Le coin de Rafale

Sais-tu en quoi consiste le travail d’un chimiste spécialiste de la caractérisation des émissions atmosphériques?

Mohamed Rassoul, chimiste au CEAEQ.
Photo : CEAEQ

MagmaComme je posais beaucoup de questions à oncle Robert sur la manière dont nous pouvons vérifier la qualité de l’air que nous respirons, et plus particulièrement sur le contrôle des rejets atmosphériques des usines, il m’a suggéré de rencontrer Mohamed Rassoul, un chimiste qui travaille au Centre d’expertise en analyse environnementale du Québec (CEAEQ). Je suis donc allée le rencontrer à son bureau à Laval pour lui poser mes questions.

MagmaBonjour M. Rassoul. Quel travail effectue un chimiste spécialiste de la caractérisation des émissions atmosphériques?

Ce professionnel réalise ou supervise des campagnes d’échantillonnage et de mesure des émissions atmosphériques directement sur le terrain, en se rendant dans les différentes usines et en effectuant des prélèvements d’échantillons dans les cheminées. Il existe plusieurs raisons de contrôler les gaz rejetés dans l’atmosphère par les installations industrielles : faire une enquête, réaliser un suivi environnemental, acquérir des connaissances sur de nouvelles méthodes d’échantillonnage ou sur certaines substances chimiques appelées « contaminants », ou encore se familiariser avec l’utilisation de nouveaux équipements. C’est une profession très dynamique et passionnante. Je peux travailler aussi bien au bureau qu’à l’extérieur.

Mon principal outil de travail est le Cahier 4 du Guide d’échantillonnage à des fins d’analyse environnementale consacré à l’échantillonnage des émissions atmosphériques en provenance de sources fixes, telles que les cheminées industrielles. C’est un document mentionné par le Règlement sur l’assainissement de l’atmosphère (RAA).
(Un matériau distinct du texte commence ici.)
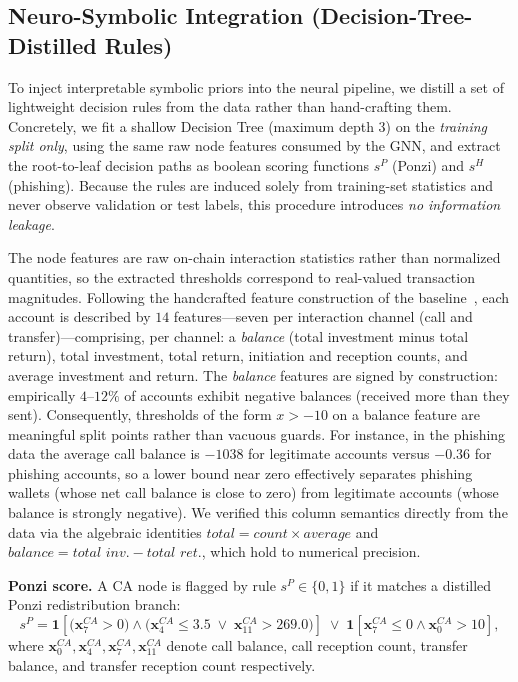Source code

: \documentclass[conference]{IEEEtran}
\begin{document}
\subsection{Neuro-Symbolic Integration (Decision-Tree-Distilled Rules)}
\label{sec:expert}

To inject interpretable symbolic priors into the neural pipeline, we
distill a set of lightweight decision rules from the data rather than
hand-crafting them. Concretely, we fit a shallow Decision Tree
(maximum depth $3$) on the \emph{training split only}, using the same
raw node features consumed by the GNN, and extract the root-to-leaf
decision paths as boolean scoring functions $s^P$ (Ponzi) and $s^H$
(phishing). Because the rules are induced solely from training-set
statistics and never observe validation or test labels, this procedure
introduces \emph{no information leakage}.

The node features are raw on-chain interaction statistics rather than
normalized quantities, so the extracted thresholds correspond to
real-valued transaction magnitudes. Following the handcrafted feature
construction of the baseline~\cite{paper_baseline_2408.00641}, each
account is described by $14$ features---seven per interaction channel
(call and transfer)---comprising, per channel: a \emph{balance}
(total investment minus total return), total investment, total return,
initiation and reception counts, and average investment and return.
The \emph{balance} features are signed by construction: empirically
$4$--$12\%$ of accounts exhibit negative balances (received more than
they sent). Consequently, thresholds of the form $x > {-}10$ on a
balance feature are meaningful split points rather than vacuous guards.
For instance, in the phishing data the average call balance is $-1038$
for legitimate accounts versus $-0.36$ for phishing accounts, so a
lower bound near zero effectively separates phishing wallets (whose net
call balance is close to zero) from legitimate accounts (whose balance
is strongly negative). We verified this column semantics directly from
the data via the algebraic identities $\textit{total}=\textit{count}\times\textit{average}$
and $\textit{balance}=\textit{total inv.}-\textit{total ret.}$, which
hold to numerical precision.

\medskip\noindent\textbf{Ponzi score.}
A CA node is flagged by rule $s^P\!\in\!\{0,1\}$ if it
matches a distilled Ponzi redistribution branch:
\begin{equation}
  s^P = \mathbf{1}\!\left[
    \bigl(\mathbf{x}^{CA}_{7} > 0\bigr)
    \wedge
    \bigl(\mathbf{x}^{CA}_{4} \le 3.5 \;\vee\; \mathbf{x}^{CA}_{11} > 269.0\bigr)
  \right]
  \;\vee\;
  \mathbf{1}\!\left[
    \mathbf{x}^{CA}_{7}\le 0 \wedge \mathbf{x}^{CA}_{0} > 10
  \right],
\end{equation}
where $\mathbf{x}^{CA}_{0},\mathbf{x}^{CA}_{4},\mathbf{x}^{CA}_{7},
\mathbf{x}^{CA}_{11}$ denote call balance, call reception count,
transfer balance, and transfer reception count respectively.
\end{document}
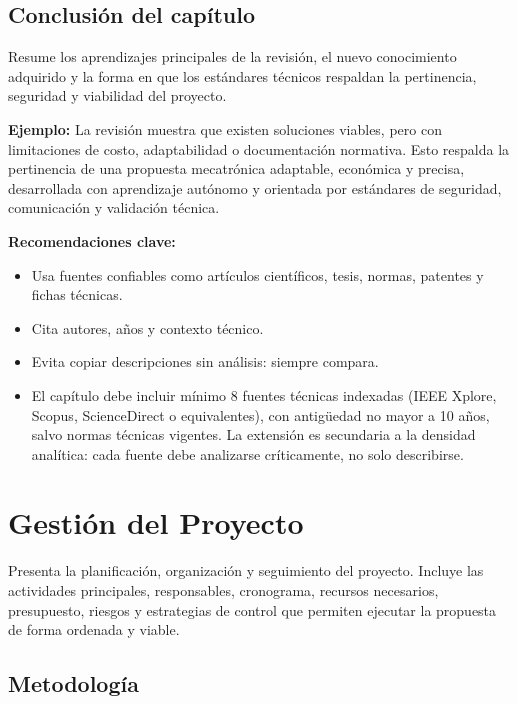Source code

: \documentclass[12pt,letterpaper]{report}
\begin{document}
\section{Conclusión del capítulo}
\begin{instrucciones}
Resume los aprendizajes principales de la revisión, el nuevo conocimiento adquirido y la forma en que los estándares técnicos respaldan la pertinencia, seguridad y viabilidad del proyecto.

\vspace{2mm}
\noindent \textbf{Ejemplo:} La revisión muestra que existen soluciones viables, pero con limitaciones de costo, adaptabilidad o documentación normativa. Esto respalda la pertinencia de una propuesta mecatrónica adaptable, económica y precisa, desarrollada con aprendizaje autónomo y orientada por estándares de seguridad, comunicación y validación técnica.

\vspace{2mm}
\noindent \textbf{Recomendaciones clave:}
\begin{itemize}
  \item Usa fuentes confiables como artículos científicos, tesis, normas, patentes y fichas técnicas.
  \item Cita autores, años y contexto técnico.
  \item Evita copiar descripciones sin análisis: siempre compara.
  \item El capítulo debe incluir mínimo 8 fuentes técnicas indexadas (IEEE Xplore, Scopus, ScienceDirect o equivalentes), con antigüedad no mayor a 10 años, salvo normas técnicas vigentes. La extensión es secundaria a la densidad analítica: cada fuente debe analizarse críticamente, no solo describirse.
\end{itemize}
\end{instrucciones}

\chapter{Gestión del Proyecto}

\begin{instrucciones}
Presenta la planificación, organización y seguimiento del proyecto. Incluye las actividades principales, responsables, cronograma, recursos necesarios, presupuesto, riesgos y estrategias de control que permiten ejecutar la propuesta de forma ordenada y viable.
\end{instrucciones}

\section{Metodología}
\end{document}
Ce dernier fixe les limites maximales, c’est-à-dire les seuils ou les normes que les contaminants susceptibles d’être rejetés dans l’atmosphère par les cheminées des usines ne doivent pas dépasser.
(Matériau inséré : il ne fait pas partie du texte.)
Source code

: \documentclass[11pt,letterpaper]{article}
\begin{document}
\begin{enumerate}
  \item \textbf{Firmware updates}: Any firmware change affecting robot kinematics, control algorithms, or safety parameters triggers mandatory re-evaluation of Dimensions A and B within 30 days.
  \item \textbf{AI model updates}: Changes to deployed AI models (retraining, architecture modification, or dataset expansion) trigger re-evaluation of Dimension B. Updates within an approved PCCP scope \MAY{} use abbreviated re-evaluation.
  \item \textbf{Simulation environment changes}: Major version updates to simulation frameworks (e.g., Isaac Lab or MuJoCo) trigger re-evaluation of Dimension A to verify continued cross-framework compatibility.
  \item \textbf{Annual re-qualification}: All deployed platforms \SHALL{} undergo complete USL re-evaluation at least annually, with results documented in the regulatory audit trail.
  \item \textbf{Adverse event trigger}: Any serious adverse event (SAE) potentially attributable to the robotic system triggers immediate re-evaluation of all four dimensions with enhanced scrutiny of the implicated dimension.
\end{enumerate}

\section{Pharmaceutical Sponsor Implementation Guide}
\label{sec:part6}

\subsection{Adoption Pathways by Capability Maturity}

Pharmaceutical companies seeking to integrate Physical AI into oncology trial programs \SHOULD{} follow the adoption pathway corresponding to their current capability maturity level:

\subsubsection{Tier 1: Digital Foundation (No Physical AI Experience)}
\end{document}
Lorsque je suis au bureau, je travaille en étroite collaboration avec les scientifiques et les inspecteurs du Ministère. Je leur fais des recommandations et je leur donne des conseils sur des dossiers complexes afin que les usines respectent les normes d’émission prévues dans les règlements, les certificats d’autorisation ou les permis d’opération. Je rédige donc des avis d’expertise sur les devis et sur les rapports de caractérisation soumis par les firmes privées spécialisées dans le domaine de l’échantillonnage des rejets atmosphériques. Je m’assure que le travail effectué est conforme aux règles de l’art et aux méthodes de référence prescrites dans le Cahier 4.
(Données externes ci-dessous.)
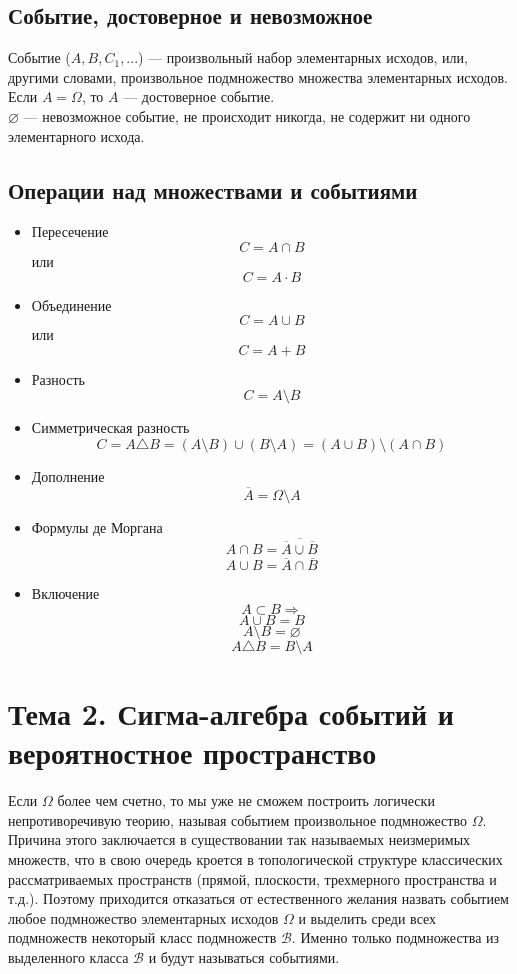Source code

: \documentclass[12pt]{article}
\begin{document}
\subsection{Событие, достоверное и невозможное}
Событие ($A, B, C_1, ... $) --- произвольный набор элементарных исходов,
или, другими словами, произвольное подмножество множества элементарных исходов. \\
Если $A = \Omega$, то $A$ --- достоверное событие. \\
$\varnothing$ --- невозможное событие, не происходит никогда, не содержит ни одного элементарного исхода.

\subsection{Операции над множествами и событиями}
\begin{itemize}
	\item Пересечение \\
	      \[C = A \cap B\]
	      или
	      \[C = A \cdot B\]
	\item Объединение \\
	      \[C = A \cup B\]
	      или
	      \[C = A + B\]
	\item Разность \\
	      \[C = A \setminus B\]
	\item Симметрическая разность \\
	      \[C = A \triangle B = (A \setminus B) \cup (B \setminus A) = (A \cup B) \setminus (A \cap B)\]
	\item Дополнение \\
	      \[\overline{A} = \Omega \setminus A\]
	\item Формулы де Моргана \\
	      \[A \cap B = \overline{\overline{A} \cup \overline{B}}\]
	      \[A \cup B = \overline{\overline{A} \cap \overline{B}}\]
	\item Включение \\
	      \[A \subset B \Rightarrow\]
	      \[A \cup B = B\]
	      \[A \setminus B = \varnothing\]
	      \[A \triangle B = B \setminus A\]
\end{itemize}

\section{Тема 2. Сигма-алгебра событий и вероятностное пространство}
Если $\Omega$ более чем счетно, то мы уже не сможем построить логически непротиворечивую теорию,
называя событием произвольное подмножество $\Omega$.
Причина этого заключается в существовании так называемых неизмеримых множеств,
что в свою очередь кроется в топологической структуре классических рассматриваемых пространств
(прямой, плоскости, трехмерного пространства и т.д.).
Поэтому приходится отказаться от естественного желания назвать событием любое
подмножество элементарных исходов $\Omega$
и выделить среди всех подмножеств некоторый класс подмножеств $\mathcal{B}$.
Именно только подмножества из выделенного класса $\mathcal{B}$ и будут называться событиями.
\end{document}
Je consacre aussi une partie de mon temps à faire des lectures et des recherches, afin de poursuivre le développement de mon expertise et d’être au courant des dernières innovations technologiques. Il est essentiel que je reste à l’affût des découvertes scientifiques pour pouvoir répondre efficacement aux questions des inspecteurs et des scientifiques du Ministère. De plus, je participe activement au développement technologique dans le domaine de la qualité de l’air en proposant des objectifs et des orientations au Ministère en ce qui concerne l’échantillonnage, la mesure des émissions atmosphériques et leur quantification.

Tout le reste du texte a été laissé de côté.